What food do you feed her and what fat and protein percentage,is it?.


----------



## Retrievers Rock (Apr 4, 2010)

Jax's Mom said:


> Jax was diagnosed with Pano a few months ago. We were already on lower protein food (Kirkland signature brand lamb and rice), but we alwqys added different meats to top the food off. We cut back on the amount of meat we added and cut back on treats, and the amount of food in general. Jax has slimmed own a bit (obviously more lean but not weighed). We also gave 1,000 mg of vitamin C every day, along with prevacox for about 2 weeks. His pano disappeared, did come back slightly for a few days, then disappeared again. Last we saw of it was over a month ago. Its hard to tell exactly what helped the most. Sorry I can't be of more help.

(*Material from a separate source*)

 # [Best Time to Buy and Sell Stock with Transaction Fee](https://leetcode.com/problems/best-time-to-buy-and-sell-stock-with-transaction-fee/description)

I forgot about the Vitamin C. How in the heck do I figure out how much to give her?



golden&hovawart said:


> I would,just,put her on an adult food!. It won't hurt her but will slightly slow her growth!.
> Both my dogs were on adult food and grew to be normal height and weight,for their breed!.
> What food do you feed her and what fat and protein percentage,is it?.


I thought the large breed puppy food was formulated to slow their growth down.

She's on Fromm LBP. It has 26% protein, and 14% fat.

I think I put in my original post that it was 28%, but that was Innova LBP that she used to be on.


----------



## Jax's Mom (Oct 16, 2009)

I think that the protein in kirkland brand is 21%, but then, my dogs were already on that. I never worried about protein since I added protein to each meal. Now that I cut back their regular protein, it has cut back on calories as well, especially in the treat department. We were guilty of giving them too many. Jax was 73 lbs last tiem he was weighed at the vet, and he recommended 1,000 mg. Vitamin C is elimiated in the urine when the body cant use it, so I dont think you can go too wrong with that if you stay within reason. How much does Molly weigh?


----------



## kwhit (Apr 7, 2008)

Whenever a pup has Pano on my Dane board all the breeders suggest a food around 21% protein and also the use of raw apple cider vinegar.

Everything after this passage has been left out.